In reviewing the sufficiency of the evidence, there are certain ground rules that both parties acknowledge. The evidence is to be considered in the light most favorable to the government to determine whether any rational trier of fact could have found the essential elements of the crime beyond a reasonable doubt. See id. at 1009-10 (internal quotations and citations omitted). Further, all reasonable inferences are to be drawn in favor of the government, and any conflicts in the evidence are to be resolved in favor of the jury's verdict. See United States v. Laykin, 886 F.2d 1534,1539 (9th Cir. 1989).

The parties agree that the verdict against Alvarez on the firearms charge is based on a Pinkerton theory of liability. See Pinkerton, 328 U.S. at 647-48 (holding that a defendant could be held liable for a substantive offense committed by a coconspirator as long as the offense occurred within the course of the conspiracy, was within the scope of the agreement, and could reasonably have been foreseen as a necessary or natural consequence of the unlawful agreement). Alvarez argues that an erroneous view of Pinkerton liability was put before the jury by the government during trial and in the Pinkerton instruction given by the district court, erroneously turning the Pinkerton doctrine into a rule of strict liability. As part of his argument, Alvarez points to a question from the jury during deliberation as evidence of what he believes to be the jury's "total confusion and misunderstanding of the correct rule of law." During deliberation, the jury sent a note to the judge asking, "If one member of the conspiracy knowingly possesses a gun, are all members of the conspiracy guilty. [sic] This refers to the Pinkerton Charge item 5 beginning on line 18."

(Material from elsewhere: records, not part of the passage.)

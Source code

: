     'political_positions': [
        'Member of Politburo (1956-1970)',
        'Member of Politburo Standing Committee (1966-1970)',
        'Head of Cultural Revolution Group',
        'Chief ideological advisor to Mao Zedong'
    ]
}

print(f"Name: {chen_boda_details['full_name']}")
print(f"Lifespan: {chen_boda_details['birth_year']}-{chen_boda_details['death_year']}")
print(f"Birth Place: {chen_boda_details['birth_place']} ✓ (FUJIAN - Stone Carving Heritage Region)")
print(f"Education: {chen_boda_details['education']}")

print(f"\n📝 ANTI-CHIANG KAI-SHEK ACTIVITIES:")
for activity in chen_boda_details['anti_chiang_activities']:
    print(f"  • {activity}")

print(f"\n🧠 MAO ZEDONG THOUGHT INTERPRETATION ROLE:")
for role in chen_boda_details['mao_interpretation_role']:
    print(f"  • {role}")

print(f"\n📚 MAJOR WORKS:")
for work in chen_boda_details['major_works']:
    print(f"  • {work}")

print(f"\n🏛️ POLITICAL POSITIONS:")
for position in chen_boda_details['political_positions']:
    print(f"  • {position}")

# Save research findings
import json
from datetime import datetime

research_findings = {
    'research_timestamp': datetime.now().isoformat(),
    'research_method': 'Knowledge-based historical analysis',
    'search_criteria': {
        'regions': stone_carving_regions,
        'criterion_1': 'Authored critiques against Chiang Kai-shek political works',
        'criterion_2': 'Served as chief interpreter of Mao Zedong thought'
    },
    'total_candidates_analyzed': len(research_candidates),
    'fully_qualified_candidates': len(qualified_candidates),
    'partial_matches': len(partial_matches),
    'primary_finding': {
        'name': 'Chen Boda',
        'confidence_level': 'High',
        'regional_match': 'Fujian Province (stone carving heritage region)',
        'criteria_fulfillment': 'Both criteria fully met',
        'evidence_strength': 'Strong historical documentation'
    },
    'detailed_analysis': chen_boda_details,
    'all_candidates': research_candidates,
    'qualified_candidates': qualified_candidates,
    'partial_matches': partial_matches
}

The judge, after a conference with all counsel, advised the jury as follows:

Now, I can't be a great deal of help to you . . . except to tell you to read the Pinkerton charge, keeping in mind, as the charge says, the government has to prove each of the five elements. It can't prove one, or two, or three, or four, it's got to prove all five elements beyond a reasonable doubt. Each one of the five. So you've got those five elements of the Pinkerton charge. If you find the government's proven each of those elements beyond a reasonable doubt, then you find guilt. If you find that any one of those elements has not been proven beyond a reasonable doubt, you don't. That's about all I can say to you. That's what the Pinkerton charge is. I can't really elaborate on it, because the ground rules prevent me from elaborating on...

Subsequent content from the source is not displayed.